**What is expected**
A single number is required: the count of lines in the entries below that include the word "account".

**Data for processing**
----------------

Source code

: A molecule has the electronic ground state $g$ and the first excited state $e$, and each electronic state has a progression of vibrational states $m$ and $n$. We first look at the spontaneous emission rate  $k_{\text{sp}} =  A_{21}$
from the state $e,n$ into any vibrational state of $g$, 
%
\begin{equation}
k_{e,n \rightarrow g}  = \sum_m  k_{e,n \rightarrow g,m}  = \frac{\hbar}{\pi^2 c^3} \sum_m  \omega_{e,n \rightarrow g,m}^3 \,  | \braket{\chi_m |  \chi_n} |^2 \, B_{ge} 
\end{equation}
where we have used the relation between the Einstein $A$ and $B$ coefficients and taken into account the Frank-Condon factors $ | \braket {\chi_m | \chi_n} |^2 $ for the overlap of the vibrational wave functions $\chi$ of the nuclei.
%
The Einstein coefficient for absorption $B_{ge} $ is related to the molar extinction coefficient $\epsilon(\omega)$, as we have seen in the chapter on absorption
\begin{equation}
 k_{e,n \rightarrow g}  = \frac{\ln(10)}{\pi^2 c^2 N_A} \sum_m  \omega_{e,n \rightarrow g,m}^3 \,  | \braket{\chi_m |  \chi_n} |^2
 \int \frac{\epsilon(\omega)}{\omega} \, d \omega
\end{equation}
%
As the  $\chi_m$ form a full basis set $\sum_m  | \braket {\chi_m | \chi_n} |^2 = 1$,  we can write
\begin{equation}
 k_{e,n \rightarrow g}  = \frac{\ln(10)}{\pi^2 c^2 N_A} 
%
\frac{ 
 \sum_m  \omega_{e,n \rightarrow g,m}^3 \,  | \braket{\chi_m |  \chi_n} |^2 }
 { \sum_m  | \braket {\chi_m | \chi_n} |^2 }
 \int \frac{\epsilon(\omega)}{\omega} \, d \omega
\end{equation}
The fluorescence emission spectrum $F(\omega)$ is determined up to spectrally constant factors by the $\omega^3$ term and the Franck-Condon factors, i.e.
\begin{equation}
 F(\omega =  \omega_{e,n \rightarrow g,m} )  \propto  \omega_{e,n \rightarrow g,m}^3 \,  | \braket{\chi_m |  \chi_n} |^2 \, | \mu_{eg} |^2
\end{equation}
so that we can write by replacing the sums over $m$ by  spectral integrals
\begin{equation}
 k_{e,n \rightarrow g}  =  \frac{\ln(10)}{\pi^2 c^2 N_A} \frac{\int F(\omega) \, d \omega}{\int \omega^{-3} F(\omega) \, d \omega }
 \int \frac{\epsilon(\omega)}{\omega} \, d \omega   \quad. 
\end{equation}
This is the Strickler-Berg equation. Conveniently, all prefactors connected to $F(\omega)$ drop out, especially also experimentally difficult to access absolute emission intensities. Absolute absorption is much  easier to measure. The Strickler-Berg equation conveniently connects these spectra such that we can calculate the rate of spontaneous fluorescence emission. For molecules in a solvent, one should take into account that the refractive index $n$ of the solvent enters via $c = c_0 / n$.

----------------

**Exercise output**
2